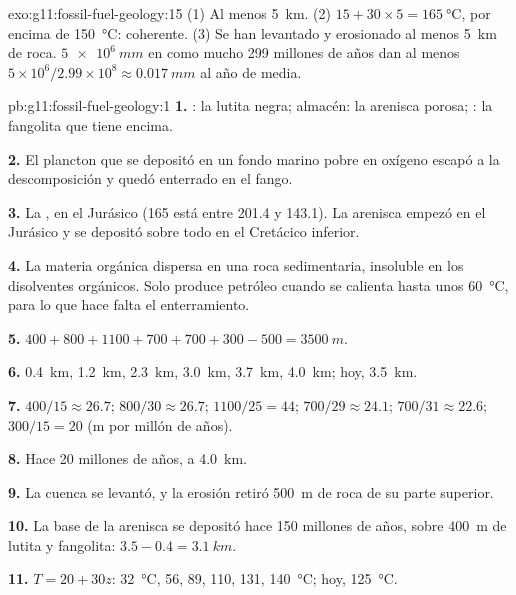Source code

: \begin{solution}{exo:g11:fossil-fuel-geology:15}
(1) Al menos \qty{5}{km}. (2) $15 + 30 \times 5 = \qty{165}{\degreeCelsius}$,
por encima de \qty{150}{\degreeCelsius}: coherente. (3) Se han levantado y
erosionado al menos \qty{5}{km} de roca. $\qty{5e6}{mm}$ en como mucho
\num{299} millones de años dan al menos $5 \times 10^6/2.99 \times 10^8
\approx \qty{0.017}{mm}$ al año de media.
\end{solution}

\begin{solution}{pb:g11:fossil-fuel-geology:1}
\textbf{1.} : la lutita negra; almacén: la arenisca porosa;
: la fangolita que tiene encima.

\textbf{2.} El plancton que se depositó en un fondo marino pobre en oxígeno
escapó a la descomposición y quedó enterrado en el fango.

\textbf{3.} La , en el Jurásico (165 está entre 201.4 y
143.1). La arenisca empezó en el Jurásico y se depositó sobre todo en el
Cretácico inferior.

\textbf{4.} La materia orgánica dispersa en una roca sedimentaria, insoluble en
los disolventes orgánicos. Solo produce petróleo cuando se calienta hasta unos
\qty{60}{\degreeCelsius}, para lo que hace falta el enterramiento.

\textbf{5.} $400 + 800 + 1100 + 700 + 700 + 300 - 500 = \qty{3500}{m}$.

\textbf{6.} \qty{0.4}{km}, \qty{1.2}{km}, \qty{2.3}{km}, \qty{3.0}{km},
\qty{3.7}{km}, \qty{4.0}{km}; hoy, \qty{3.5}{km}.

\textbf{7.} $400/15 \approx 26.7$; $800/30 \approx 26.7$; $1100/25 = 44$;
$700/29 \approx 24.1$; $700/31 \approx 22.6$; $300/15 = 20$ (\unit{m} por
millón de años).

\textbf{8.} Hace 20 millones de años, a \qty{4.0}{km}.

\textbf{9.} La cuenca se levantó, y la erosión retiró \qty{500}{m} de roca de
su parte superior.

\textbf{10.} La base de la arenisca se depositó hace 150 millones de años,
sobre \qty{400}{m} de lutita y fangolita: $3.5 - 0.4 = \qty{3.1}{km}$.

\textbf{11.} $T = 20 + 30 z$: \qty{32}{\degreeCelsius}, \num{56}, \num{89},
\num{110}, \num{131}, \qty{140}{\degreeCelsius}; hoy,
\qty{125}{\degreeCelsius}.


\end{solution}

━━━━

- **Instructions to follow**
From the line containing "pobre en oxígeno" down to the line containing "sedimentaria, insoluble en" in the material above, reproduce every line exactly, including the two end lines.

- **Answer**
\textbf{2.} El plancton que se depositó en un fondo marino pobre en oxígeno
escapó a la descomposición y quedó enterrado en el fango.

\textbf{3.} La , en el Jurásico (165 está entre 201.4 y
143.1). La arenisca empezó en el Jurásico y se depositó sobre todo en el
Cretácico inferior.

\textbf{4.} La materia orgánica dispersa en una roca sedimentaria, insoluble en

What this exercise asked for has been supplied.